BİKAP: Kobani Bölgeyi Yangın Yerine Çevirmeye Bahane Değil!

BİKAP (Bitlis Kardeşlik ve Adalet Platformu) geçen hafta meydana gelen Kobani olaylarıyla bir basın açıklaması yaptı.

15 Ekim 2014 Çarşamba 23:28A+A-

Basın Açıklamasını Metni

KOBANİ’DEKİ GELİŞMELER BÖLGENİN BİR YANGIN YERİNE ÇEVRİLMESİNİN BAHANESİ KILINAMAZ!

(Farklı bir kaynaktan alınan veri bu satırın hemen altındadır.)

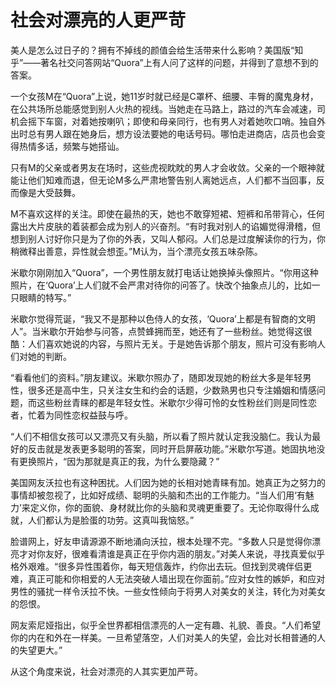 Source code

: # 社会对漂亮的人更严苛

美人是怎么过日子的？拥有不掉线的颜值会给生活带来什么影响？美国版“知乎”——著名社交问答网站“Quora”上有人问了这样的问题，并得到了意想不到的答案。 

一个女孩M在“Quora”上说，她11岁时就已经是C罩杯、细腰、丰臀的魔鬼身材，在公共场所总能感觉到别人火热的视线。当她走在马路上，路过的汽车会减速，司机会摇下车窗，对着她按喇叭；即使和母亲同行，也有男人对着她吹口哨。独自外出时总有男人跟在她身后，想方设法要她的电话号码。哪怕走进商店，店员也会变得热情多话，频繁与她搭讪。 

只有M的父亲或者男友在场时，这些虎视眈眈的男人才会收敛。父亲的一个眼神就能让他们知难而退，但无论M多么严肃地警告别人离她远点，人们都不当回事，反而像是大受鼓舞。 

M不喜欢这样的关注。即使在最热的天，她也不敢穿短裙、短裤和吊带背心，任何露出大片皮肤的着装都会成为别人的兴奋剂。“有时我对别人的谄媚觉得滑稽，但想到别人讨好你只是为了你的外表，又叫人郁闷。人们总是过度解读你的行为，你稍微释出善意，异性就会想歪。”M认为，当个漂亮女孩五味杂陈。 

米歇尔刚刚加入“Quora”，一个男性朋友就打电话让她换掉头像照片。“你用这种照片，在‘Quora’上人们就不会严肃对待你的问答了。快改个抽象点儿的，比如一只眼睛的特写。” 

米歇尔觉得荒诞，“我又不是那种以色侍人的女孩，‘Quora’上都是有智商的文明人”。当米歇尔开始参与问答，点赞蜂拥而至，她还有了一些粉丝。她觉得这很酷：人们喜欢她说的内容，与照片无关。于是她告诉那个朋友，照片可没有影响人们对她的判断。 

“看看他们的资料。”朋友建议。米歇尔照办了，随即发现她的粉丝大多是年轻男性，很多还是高中生，只关注女生和约会的话题，少数熟男也只专注婚姻和情感问题，而这些粉丝青睐的都是年轻女性。米歇尔少得可怜的女性粉丝们则是同性恋者，忙着为同性恋权益鼓与呼。 

“人们不相信女孩可以又漂亮又有头脑，所以看了照片就认定我没脑仁。我认为最好的反击就是发表更多聪明的答案，同时开启屏蔽功能。”米歇尔写道。她固执地没有更换照片，“因为那就是真正的我，为什么要隐藏？” 

美国网友沃拉也有这种困扰。人们因为她的长相对她青睐有加。她真正为之努力的事情却被忽视了，比如好成绩、聪明的头脑和杰出的工作能力。“当人们用‘有魅力’来定义你，你的面貌、身材就比你的头脑和灵魂更重要了。无论你取得什么成就，人们都认为是脸蛋的功劳。这真叫我恼怒。” 

脸谱网上，好友申请源源不断地涌向沃拉，根本处理不完。“多数人只是觉得你漂亮才对你友好，很难看清谁是真正在乎你内涵的朋友。”对美人来说，寻找真爱似乎格外艰难。“很多异性围着你，每天短信轰炸，约你出去玩。但找到灵魂伴侣更难，真正可能和你相爱的人无法突破人墙出现在你面前。”应对女性的嫉妒，和应对男性的骚扰一样令沃拉不快。一些女性倾向于将男人对美女的关注，转化为对美女的怨恨。 

网友索尼娅指出，似乎全世界都相信漂亮的人一定有趣、礼貌、善良。“人们希望你的内在和外在一样美。一旦希望落空，人们对美人的失望，会比对长相普通的人的失望更大。” 

从这个角度来说，社会对漂亮的人其实更加严苛。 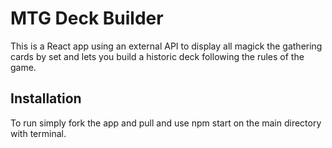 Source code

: # MTG Deck Builder

This is a React app using an external API to display all magick the gathering cards by set and lets you build a historic deck following the rules of the game.

## Installation 

To run simply fork the app and pull and use npm start on the main directory with terminal.
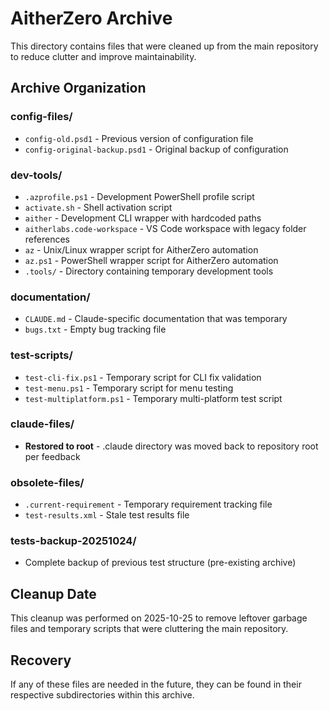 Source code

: # AitherZero Archive

This directory contains files that were cleaned up from the main repository to reduce clutter and improve maintainability.

## Archive Organization

### config-files/
- `config-old.psd1` - Previous version of configuration file
- `config-original-backup.psd1` - Original backup of configuration

### dev-tools/
- `.azprofile.ps1` - Development PowerShell profile script
- `activate.sh` - Shell activation script
- `aither` - Development CLI wrapper with hardcoded paths
- `aitherlabs.code-workspace` - VS Code workspace with legacy folder references
- `az` - Unix/Linux wrapper script for AitherZero automation
- `az.ps1` - PowerShell wrapper script for AitherZero automation
- `.tools/` - Directory containing temporary development tools

### documentation/
- `CLAUDE.md` - Claude-specific documentation that was temporary
- `bugs.txt` - Empty bug tracking file

### test-scripts/
- `test-cli-fix.ps1` - Temporary script for CLI fix validation
- `test-menu.ps1` - Temporary script for menu testing
- `test-multiplatform.ps1` - Temporary multi-platform test script

### claude-files/
- **Restored to root** - .claude directory was moved back to repository root per feedback

### obsolete-files/
- `.current-requirement` - Temporary requirement tracking file
- `test-results.xml` - Stale test results file

### tests-backup-20251024/
- Complete backup of previous test structure (pre-existing archive)

## Cleanup Date
This cleanup was performed on 2025-10-25 to remove leftover garbage files and temporary scripts that were cluttering the main repository.

## Recovery
If any of these files are needed in the future, they can be found in their respective subdirectories within this archive.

Son günlerdeki olumsuz gelişmeler yine ülkeyi ve özelde bölgemizi etki altına alarak huzursuz etti. Nitekim yaşanan son olaylar ve beraberinde getirdiği vahşet görüntüleri tam bir savaş havası estirdi. Öyle ki bu olaylar ülkenin çeşitli yerlerinde 35 insanımızın ölümüne, yüzlerce insanımızın yaralanmasına, milyonlarca liralık maddi hasara neden oldu.

Yine IŞİD’in yaptığı saldırıları çıkıp eleştirenlerin, kendi halkına daha çok zarar veren vandalizme tepki göstermemesi bir başka tutarsızlık ve çelişkiden başka bir şey değildir.

Barış ve müzakere sürecini herkes kadar bizler de desteleyip, çok dikkatle takip ettiğimizi belirtmek isteriz. Ancak ne acıdır ki olumlu bulduğumuz süreci sabote etmek, sekteye uğratmak adına yapılanlar birçok kimsenin olduğu gibi bizlerin de gözlerinden kaçmamaktadır.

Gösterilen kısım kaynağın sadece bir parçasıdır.